13 Instrumental Variables
- What is endogeneity and why does it cause OLS to fail?
- What are instrumental variables and what makes an instrument valid?
- How does Two-Stage Least Squares (2SLS) work?
- What is the Local Average Treatment Effect (LATE)?
- How do we test whether an instrument is strong enough?
- TBD
We’ve built up a powerful toolkit for causal inference: randomized experiments, multivariate regression, fixed effects, and difference-in-differences. But what happens when none of these methods are available?
Sometimes we have only cross-sectional data, treatment is clearly endogenous, we cannot randomize, and there’s no natural experiment to exploit. In these situations, instrumental variables (IV) offers a path forward—if we can find the right instrument.
13.1 The Fundamental Problem: Endogeneity
13.1.1 When OLS Fails
Recall that OLS provides unbiased estimates when the zero conditional mean assumption holds: \(E[\mu | X] = 0\). When this assumption fails—when \(X\) is correlated with the error term—we say \(X\) is endogenous, and OLS is biased.
Endogeneity arises from three main sources:
1. Omitted Variable Bias
We want to estimate the effect of education on wages, but ability affects both education choices and wages. Since we can’t measure ability, it’s absorbed into the error term, biasing our estimate.
2. Selection Bias
We want to estimate the effect of health insurance on health outcomes, but healthier people are more likely to purchase insurance. Health status drives insurance decisions, contaminating our comparison.
3. Reverse Causality
We want to estimate the effect of police on crime, but high-crime areas get more police deployed. The causation runs both ways, making it impossible to isolate the effect of policing.
13.1.2 Formalizing the Problem
Suppose we want to estimate:
\[ y = \beta_0 + \beta_1 x + \mu \]
When \(E[\mu | x] \neq 0\), the variable \(x\) is endogenous. OLS will be biased and inconsistent—no matter how large our sample, we won’t converge to the true \(\beta_1\).
We cannot interpret the OLS coefficient as a causal effect.
13.2 The Instrumental Variables Solution
13.2.1 The Key Insight
The IV approach finds a variable \(Z\) that “shakes up” \(X\) in a way that’s unrelated to the error term. Think of it as finding a source of exogenous variation in \(X\)—variation that comes from outside the system and isn’t contaminated by the factors causing endogeneity.
13.2.2 Two Requirements for a Valid Instrument
For \(Z\) to be a valid instrument, it must satisfy two conditions:
1. Relevance: \(Cov(Z, X) \neq 0\)
The instrument must be correlated with the endogenous variable. This is testable—we can check whether \(Z\) predicts \(X\).

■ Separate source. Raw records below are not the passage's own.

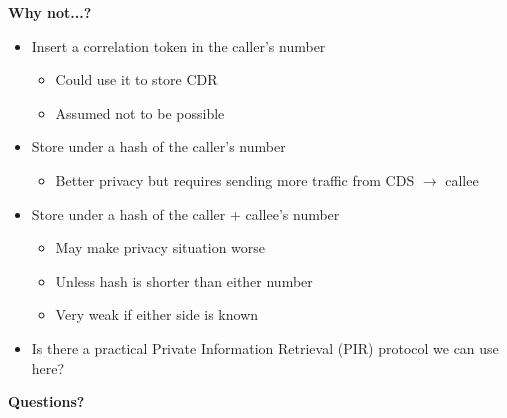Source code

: \documentclass[helvetica]{seminar}
\newcommand{\heading}[1]{%
  \begin{center} 
    \large\bf 
    #1 
  \end{center} 
  \vspace{.4 in}}
\begin{document}
\begin{slide}
\heading{Why not...?}

\vspace{-.2in}
\begin{itemize}
\item Insert a correlation token in the caller's number
  \begin{itemize}
  \item Could use it to store CDR
  \item Assumed not to be possible
  \end{itemize}

\item Store under a hash of the caller's number
  \begin{itemize}
  \item Better privacy but requires sending more traffic from CDS $\rightarrow$ callee
  \end{itemize}

\item Store under a hash of the caller + callee's number
  \begin{itemize}
  \item May make privacy situation worse
  \item Unless hash is shorter than either number
  \item Very weak if either side is known
  \end{itemize}

\item Is there a practical Private Information Retrieval (PIR) protocol we can use here?
\end{itemize}

\end{slide}

\begin{slide}
\heading{Questions?}
\end{slide}
\end{document}
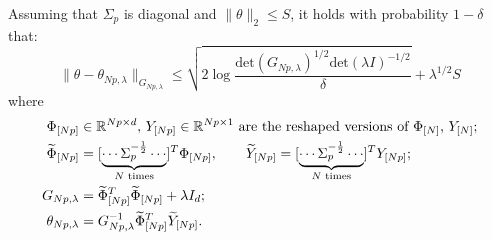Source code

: \documentclass{article}
\begin{document}
\begin{lemma}
Assuming that $\Sigma_p$ is diagonal and $\|\theta\|_2\leq S$, it holds with probability $1-\delta$ that:
\begin{equation}
    \label{eq:confidence-ellipsoid}
    \|\theta - \theta_{Np,\lambda}\|_{G_{Np,\lambda}} \leq \sqrt{2\log \frac{\text{det}(G_{Np,\lambda})^{1/2}\text{det}(\lambda I)^{-1/2}}{\delta}} + \lambda^{1/2}S
\end{equation}
where
\begin{align*}
    \Phi_{[Np]}& \in\mathbb{R}^{Np\times d},\, Y_{[Np]}\in \mathbb{R}^{Np\times 1} \text{ are the reshaped versions of $\Phi_{[N]}$, $Y_{[N]}$};\\
    \widetilde{\Phi}_{[Np]} &= [\underbrace{\cdots \Sigma_p^{-\frac{1}{2}} \cdots}_{\text{$N$ times}}]^T \Phi_{[Np]} , \qquad  \widetilde{Y}_{[Np]} = [\underbrace{\cdots \Sigma_p^{-\frac{1}{2}} \cdots}_{\text{$N$ times}}]^TY_{[Np]};\\
    G_{Np, \lambda} &= \widetilde{\Phi}^T_{[Np]}\widetilde{\Phi}_{[Np]} + \lambda I_d;\\
    \theta_{Np,\lambda} &= G_{Np, \lambda}^{-1} \widetilde{\Phi}^T_{[Np]}\widetilde{Y}_{[Np]}.
\end{align*}
\end{lemma}
\end{document}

2. Exclusion Restriction: \(Cov(Z, \mu) = 0\)
The instrument affects \(Y\) only through \(X\). There is no direct effect of \(Z\) on \(Y\). This is not directly testable—it requires economic reasoning and assumption.
13.2.3 Graphical Intuition
The IV strategy can be visualized as a causal diagram:
The key insight: \(X\) has two types of variation—“good” variation unrelated to \(\mu\), and “bad” variation correlated with \(\mu\). OLS uses both and is therefore biased. IV uses only the “good” variation induced by \(Z\), giving us an unbiased estimate.
13.3 Application: Fertility and Labor Supply
13.3.1 The Research Question
What is the causal effect of having children on mothers’ labor force participation? This question is crucial for understanding gender wage gaps, designing parental leave policies, and evaluating childcare subsidies.
But we cannot randomize fertility! And the decision to have children is deeply endogenous:
- Reverse causality: Women may time children based on career factors
- Selection: Less career-oriented women may choose larger families
- Omitted variables: Unobserved preferences affect both fertility and work
13.3.2 The Angrist and Evans (1998) Instrument
In a landmark study, Angrist and Evans (1998) found a clever instrument for fertility: the sex composition of the first two children.
The instrument works because parents prefer mixed-sex children. If your first two children are the same sex (both boys or both girls), you’re more likely to try for a third child to “get” the other sex.
Why is this relevant? (\(Cov(Z, X) \neq 0\))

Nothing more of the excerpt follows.